Abdullah Leena, Hills L Benjamin, Winter Evan B, Huang Yina H
Department of Microbiology and Immunology, Geisel School of Medicine at Dartmouth, Lebanon, NH 03756, USA.
Department of Pathology and Laboratory Medicine, Geisel School of Medicine at Dartmouth, Lebanon, NH 03756, USA.
Immunometabolism. 2021;3(1). doi: 10.20900/immunometab20210007. Epub 2021 Jan 28.

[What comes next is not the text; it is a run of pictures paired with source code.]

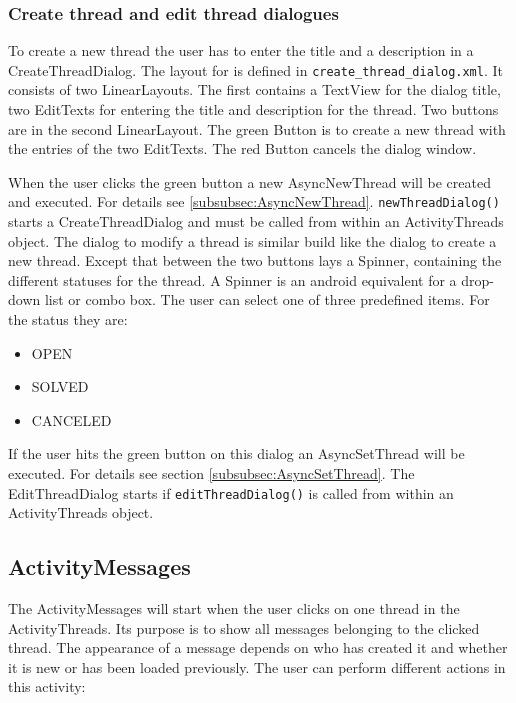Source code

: \documentclass[12pt,a4paper,oneside]{report}
\newcommand{\code}[1]{\lstinline{#1}}
\begin{document}
\subsubsection{Create thread and edit thread dialogues}
To create a new thread the user has to enter the title and a description in a CreateThreadDialog. The layout for is defined in \code{create_thread_dialog.xml}. It consists of two LinearLayouts. The first contains a TextView for the dialog title, two EditTexts for entering the title and description for the thread. Two buttons are in the second LinearLayout. The green Button is to create a new thread with the entries of the two EditTexts. The red Button cancels the dialog window.

When the user clicks the green button a new AsyncNewThread will be created and executed. For details see \ref{subsubsec:AsyncNewThread}. \code{newThreadDialog()} starts a CreateThreadDialog and must be called from within an ActivityThreads object.
The dialog to modify a thread is similar build like the dialog to create a new thread. Except that between the two buttons lays a Spinner, containing the different statuses for the thread. A Spinner is an android equivalent for a drop-down list or combo box. The user can select one of three predefined items. For the status they are:
\begin{itemize}
\item OPEN
\item SOLVED
\item CANCELED
\end{itemize}


If the user hits the green button on this dialog an AsyncSetThread will be executed. For details see section \ref{subsubsec:AsyncSetThread}. The EditThreadDialog starts if \code{editThreadDialog()} is called from within an ActivityThreads object.

\subsection{ActivityMessages}
The ActivityMessages will start when the user clicks on one thread in the ActivityThreads. Its purpose is to show all messages belonging to the clicked thread. The appearance of a message depends on who has created it and whether it is new or has been loaded previously. The user can perform different actions in this activity:
\end{document}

Akt kinases translate various external cues into intracellular signals that control cell survival, proliferation, metabolism and differentiation. This review discusses the requirement for Akt and its targets in determining the fate and function of T cells. We discuss the importance of Akt at various stages of T cell development including β-selection during which Akt fulfills the energy requirements of highly proliferative DN3 cells. Akt also plays an integral role in CD8 T cell biology where its regulation of Foxo transcription factors and mTORC1 metabolic activity controls effector versus memory CD8 T cell differentiation. Finally, Akt promotes the differentiation of naïve CD4 T cells into Th1, Th17 and Tfh cells but inhibits the development of Treg cells. We also highlight how modulating Akt in T cells is a promising avenue for enhancing cell-based cancer immunotherapy.
Akt激酶将各种外部信号转化为细胞内信号,从而控制细胞存活、增殖、代谢和分化。本综述讨论了Akt及其靶点在决定T细胞命运和功能方面的必要性。我们讨论了Akt在T细胞发育各个阶段的重要性,包括β选择阶段,在此期间Akt满足高度增殖的双阴性3(DN3)细胞的能量需求。Akt在CD8 T细胞生物学中也起着不可或缺的作用,其对Foxo转录因子和mTORC1代谢活性的调节控制着效应性与记忆性CD8 T细胞的分化。最后,Akt促进初始CD4 T细胞分化为Th1、Th17和滤泡辅助性T(Tfh)细胞,但抑制调节性T(Treg)细胞的发育。我们还强调了调节T细胞中的Akt是增强基于细胞的癌症免疫疗法的一个有前景的途径。